Instructions to follow |
Filter the lines below, keeping each one that holds "Syntax".

(Stored items)
Segment Open

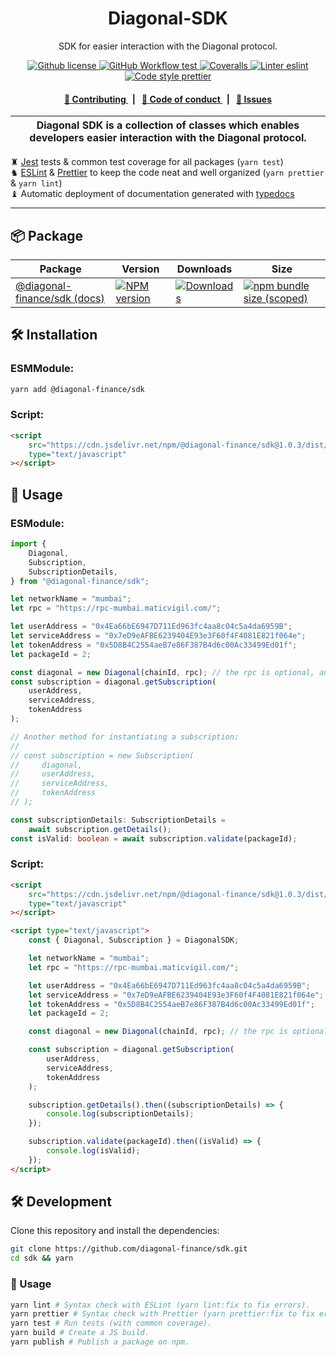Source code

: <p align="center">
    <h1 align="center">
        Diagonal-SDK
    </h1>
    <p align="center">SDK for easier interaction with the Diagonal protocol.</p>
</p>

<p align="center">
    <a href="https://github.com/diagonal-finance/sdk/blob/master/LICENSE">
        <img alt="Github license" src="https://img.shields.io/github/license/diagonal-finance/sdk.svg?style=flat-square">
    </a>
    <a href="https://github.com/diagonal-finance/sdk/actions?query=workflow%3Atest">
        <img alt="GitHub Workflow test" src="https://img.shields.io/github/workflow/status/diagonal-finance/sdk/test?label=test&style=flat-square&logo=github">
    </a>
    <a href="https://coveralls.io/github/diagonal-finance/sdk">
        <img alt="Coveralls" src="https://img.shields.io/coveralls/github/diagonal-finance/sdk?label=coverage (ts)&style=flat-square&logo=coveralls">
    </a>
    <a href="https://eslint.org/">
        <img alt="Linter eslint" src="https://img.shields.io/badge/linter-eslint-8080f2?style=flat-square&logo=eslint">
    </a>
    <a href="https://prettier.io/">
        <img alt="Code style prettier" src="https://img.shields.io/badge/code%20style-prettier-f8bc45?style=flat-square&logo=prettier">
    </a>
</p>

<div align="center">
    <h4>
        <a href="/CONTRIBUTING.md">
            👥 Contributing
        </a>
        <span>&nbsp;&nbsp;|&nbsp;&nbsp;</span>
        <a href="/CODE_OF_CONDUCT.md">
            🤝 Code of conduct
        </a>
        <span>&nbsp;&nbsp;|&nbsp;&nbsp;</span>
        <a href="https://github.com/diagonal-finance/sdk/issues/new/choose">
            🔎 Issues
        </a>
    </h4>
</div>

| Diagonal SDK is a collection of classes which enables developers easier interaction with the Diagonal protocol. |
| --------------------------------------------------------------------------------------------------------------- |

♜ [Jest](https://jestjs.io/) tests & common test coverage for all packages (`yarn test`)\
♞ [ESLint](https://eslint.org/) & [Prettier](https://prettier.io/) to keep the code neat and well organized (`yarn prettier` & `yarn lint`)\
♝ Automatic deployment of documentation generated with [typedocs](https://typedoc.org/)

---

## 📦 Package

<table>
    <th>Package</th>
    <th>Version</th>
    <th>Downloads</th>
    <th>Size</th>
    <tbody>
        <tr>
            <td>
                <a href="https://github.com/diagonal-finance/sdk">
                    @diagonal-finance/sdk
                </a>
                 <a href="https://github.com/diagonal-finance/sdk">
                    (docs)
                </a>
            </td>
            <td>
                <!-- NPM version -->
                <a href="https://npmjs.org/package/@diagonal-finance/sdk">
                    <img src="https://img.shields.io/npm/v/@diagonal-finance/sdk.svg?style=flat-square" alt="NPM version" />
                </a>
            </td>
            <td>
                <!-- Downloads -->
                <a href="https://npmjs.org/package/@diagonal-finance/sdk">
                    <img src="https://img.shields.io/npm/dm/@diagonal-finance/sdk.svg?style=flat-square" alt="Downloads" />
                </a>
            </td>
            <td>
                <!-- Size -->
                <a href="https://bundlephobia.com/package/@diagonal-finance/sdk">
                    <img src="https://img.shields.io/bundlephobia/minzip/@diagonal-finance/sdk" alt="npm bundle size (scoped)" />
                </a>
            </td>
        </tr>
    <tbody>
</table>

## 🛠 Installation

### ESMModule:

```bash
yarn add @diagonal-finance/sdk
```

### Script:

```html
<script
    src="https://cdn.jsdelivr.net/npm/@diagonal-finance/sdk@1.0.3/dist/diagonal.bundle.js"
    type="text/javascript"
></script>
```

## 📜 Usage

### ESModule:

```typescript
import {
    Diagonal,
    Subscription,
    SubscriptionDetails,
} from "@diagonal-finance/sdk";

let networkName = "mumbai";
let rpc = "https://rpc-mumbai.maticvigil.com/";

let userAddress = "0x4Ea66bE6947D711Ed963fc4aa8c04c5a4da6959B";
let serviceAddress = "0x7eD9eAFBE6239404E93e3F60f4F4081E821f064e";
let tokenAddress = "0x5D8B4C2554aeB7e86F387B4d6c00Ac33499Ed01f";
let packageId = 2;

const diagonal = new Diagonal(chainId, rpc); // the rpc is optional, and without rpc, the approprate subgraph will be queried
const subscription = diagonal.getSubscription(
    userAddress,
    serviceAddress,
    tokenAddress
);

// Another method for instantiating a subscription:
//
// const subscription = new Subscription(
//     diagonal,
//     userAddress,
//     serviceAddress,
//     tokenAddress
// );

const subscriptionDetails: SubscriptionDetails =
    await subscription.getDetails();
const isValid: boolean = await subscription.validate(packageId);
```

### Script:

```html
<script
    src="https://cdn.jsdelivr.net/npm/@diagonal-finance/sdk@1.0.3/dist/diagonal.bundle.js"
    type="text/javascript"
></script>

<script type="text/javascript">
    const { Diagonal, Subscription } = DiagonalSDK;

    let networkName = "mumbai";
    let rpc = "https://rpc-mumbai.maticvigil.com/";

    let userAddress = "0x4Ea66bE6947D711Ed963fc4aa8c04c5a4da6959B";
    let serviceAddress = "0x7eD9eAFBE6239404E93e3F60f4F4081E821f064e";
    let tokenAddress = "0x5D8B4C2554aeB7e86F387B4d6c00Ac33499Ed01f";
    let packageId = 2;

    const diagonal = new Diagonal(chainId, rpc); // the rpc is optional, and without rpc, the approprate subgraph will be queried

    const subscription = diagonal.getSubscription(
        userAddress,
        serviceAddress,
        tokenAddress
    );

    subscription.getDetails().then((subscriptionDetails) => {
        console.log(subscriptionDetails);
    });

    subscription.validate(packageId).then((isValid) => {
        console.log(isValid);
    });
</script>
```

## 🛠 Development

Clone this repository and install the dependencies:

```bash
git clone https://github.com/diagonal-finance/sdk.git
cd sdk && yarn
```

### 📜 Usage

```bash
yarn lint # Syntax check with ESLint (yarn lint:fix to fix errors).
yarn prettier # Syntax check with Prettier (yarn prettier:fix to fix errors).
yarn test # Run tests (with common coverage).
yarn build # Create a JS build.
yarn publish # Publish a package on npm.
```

Segment Closed
Segment Open

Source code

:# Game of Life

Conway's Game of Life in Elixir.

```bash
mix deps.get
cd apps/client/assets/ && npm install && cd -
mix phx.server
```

Segment Closed

Output for this task |
yarn lint # Syntax check with ESLint (yarn lint:fix to fix errors).
yarn prettier # Syntax check with Prettier (yarn prettier:fix to fix errors).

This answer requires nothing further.